The crow girl’s name was Kyara. Silver rings, bracelets, and bangles coiled all over her. What ran down her back was part hair, part feather. It ran straight down her back, but stayed messy around her face. As with all the crow demons, there were tinges of midnight purple and blue about her.
She took Dodd aside to the corner of the bar. On her way, she asked the bartender for a shot of abyssul. A hazy figure, hard to make out in this darkness, put out a sapphire cup no larger than a thimble. They filled it with a nearly transparent, greenish brew. Not that they could see it well...it only gave the slightest twinkle. Kyara repaid the bartender by sliding them one of her silver bangles.
Kyara took the cup between her finger and thumb. Then she kicked Dodd from behind and said, “That table, straight ahead.”
“Yes, ma’am.”
“’Kyara’ is fine.”
So to the corner they went. With her free hand, Kyara fiddled with her vest pockets and pulled out a tiny vial. The claw of her thumb popped off the cork and let it fall. Then she whirled the vial around like she was spreading perfume. In a weird way, she was. That vial released the enchantment-miasma that would make their conversation sound, to outsiders, like so many whispers.
When she was done, Kyara tossed the vial over her shoulder and threw back half of her shot. She sighed deeply, contentedly. She jiggled the glass and squinted to make sure there was any left. Then she grabbed Dodd by the back of the head and, lightning-quick, jammed the glass against her lips.
Dodd choked it down. Emerald clouds entered her mind. She felt refreshed, relaxed, even freed. Abyssul had this effect on people—in larger quantities, it actually opened the mind. To share spirits in the underworld’s twelve hells was the same as sharing trust.
“So what’s this about Lord Nightfall?” said Kyara.
“Lord Nightfall is...” Dodd coughed—still getting used to the feel of abyssul again. “I work for them.”
“That can’t be their real name.”
“...I guess not. But perhaps you know of a Nightfall Castle?”
“Yes, actually. I do. And it’s supposed to be gone by now. Destroyed. Y’see,” said Kyara, shifting in place, “Lord Nightfall’s a shapeshifter.”
“I knew that,” said Dodd.
“Hey. Watch it, imp. Who asked who? Who’s the informant here?”
Dodd’s knowledge of the underworld around her was limited—beyond Hellfloes, it may as well have been radio static. But she had known, on sight, that all these demicrows were informants from the Crow’s Perch, a prominent place in the Shadowdepths. They’d fly through the underworld and around Earth gathering intel for their bosses. Famous for it. A little shifty with their methods, but what demon wasn’t?
“Where was I?” said Kyara. “Oh yeah—Lord Nightfall actually has a reputation. They’re pretty well-known in the shadow territories. Darkworld District’s where they got their legs.”
Dodd’s mouth hung open for a second. “...So they’re not a human,” she said.
A smile curled on Kyara’s lips. “Determine that for yourself,” she said.

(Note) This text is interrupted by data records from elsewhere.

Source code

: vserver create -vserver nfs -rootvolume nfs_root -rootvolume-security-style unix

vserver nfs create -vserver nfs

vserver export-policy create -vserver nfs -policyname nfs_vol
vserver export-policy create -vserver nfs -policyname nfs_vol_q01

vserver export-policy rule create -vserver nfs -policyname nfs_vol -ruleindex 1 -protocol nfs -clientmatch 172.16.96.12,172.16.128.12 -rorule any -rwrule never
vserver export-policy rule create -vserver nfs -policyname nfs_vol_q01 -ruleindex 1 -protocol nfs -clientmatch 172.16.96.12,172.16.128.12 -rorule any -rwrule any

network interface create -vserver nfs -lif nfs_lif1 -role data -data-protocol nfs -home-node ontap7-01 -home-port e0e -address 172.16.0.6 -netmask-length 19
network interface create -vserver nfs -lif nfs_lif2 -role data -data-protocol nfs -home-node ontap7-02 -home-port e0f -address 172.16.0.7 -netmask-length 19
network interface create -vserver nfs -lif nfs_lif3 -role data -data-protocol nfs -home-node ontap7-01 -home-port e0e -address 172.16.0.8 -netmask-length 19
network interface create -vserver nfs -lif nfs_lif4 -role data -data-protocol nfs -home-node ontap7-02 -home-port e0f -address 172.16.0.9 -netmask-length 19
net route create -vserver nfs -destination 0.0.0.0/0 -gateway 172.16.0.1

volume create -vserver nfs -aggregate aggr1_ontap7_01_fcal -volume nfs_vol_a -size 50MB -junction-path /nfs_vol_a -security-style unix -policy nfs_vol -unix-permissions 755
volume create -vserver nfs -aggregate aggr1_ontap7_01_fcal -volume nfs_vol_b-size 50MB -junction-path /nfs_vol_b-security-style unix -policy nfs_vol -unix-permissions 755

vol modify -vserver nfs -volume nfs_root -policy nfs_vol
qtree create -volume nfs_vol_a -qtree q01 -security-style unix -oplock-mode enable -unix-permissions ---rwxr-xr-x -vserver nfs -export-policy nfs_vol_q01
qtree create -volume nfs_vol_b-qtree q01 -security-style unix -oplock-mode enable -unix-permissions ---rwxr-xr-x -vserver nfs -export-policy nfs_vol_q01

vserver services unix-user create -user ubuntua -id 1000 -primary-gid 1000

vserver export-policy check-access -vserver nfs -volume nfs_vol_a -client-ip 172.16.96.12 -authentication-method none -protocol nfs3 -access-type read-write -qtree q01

“Oh, no,” said Dodd. “No, that doesn’t sound right.”
“No, I said what I said. It happens, believe it or not. It’s just...this particular case is unprecedented.”
Dodd was still in disbelief, wondering if she’d heard right. “You mean they were turned?”
“Yes!” said Kyara, throwing her arms out gleefully. “And we all thought they were dead!”
It’s not that mortals becoming demons was unheard of. It’s just that every case of a human getting “turned” had a very bad ending. There were as many stories of mortals-turned-demons as there were stars in the sky. Succubi and incubi seducing their lovers with the promise of power, then watching them flail like beached fish when they couldn’t cope with the trials of demon life. Mortals striking Faustian bargains, handing their eternal souls over to eternal torture. The failed experiments of scientific demons who saw planet Gaia as their guinea pig. A collection of these stories could fill ten libraries.
“But that’s not the end of it,” said Kyara. Now she was giggling, getting excited. “Because this so-called Lord Nightfall’s not even from Gaia. They came from another planet entirely.”
“So...so they don’t play arcade games in Arkadia?” said Dodd.
“What the hells is an arcade game?”
“It’s, uh, something Lord Nightfall has in their basement...it looked like some impressive technology. It must have come from Earth.”
Kyara stroked her chin. “I don’t know about that. If any objects came from Earth, they would’ve had to have come on their person. You know, like clothes.”
Dodd blinked.
Kyara laughed into her palm. “Oh, you don’t know any of that story, do you?”
Dodd shook her head.
“Then strap in, my friend. It’s a long one.”
“Uhh, don’t you...?”
Kyara knew what Dodd was getting at. She looked across the room at the gang of birds and salamanders. Still over there plotting their moves in a soon-to-come Hellfloes skirmish—the type of battle that made an archlord yawn and an upstart pump their fist.
Kyara shrugged. “There’s time enough.”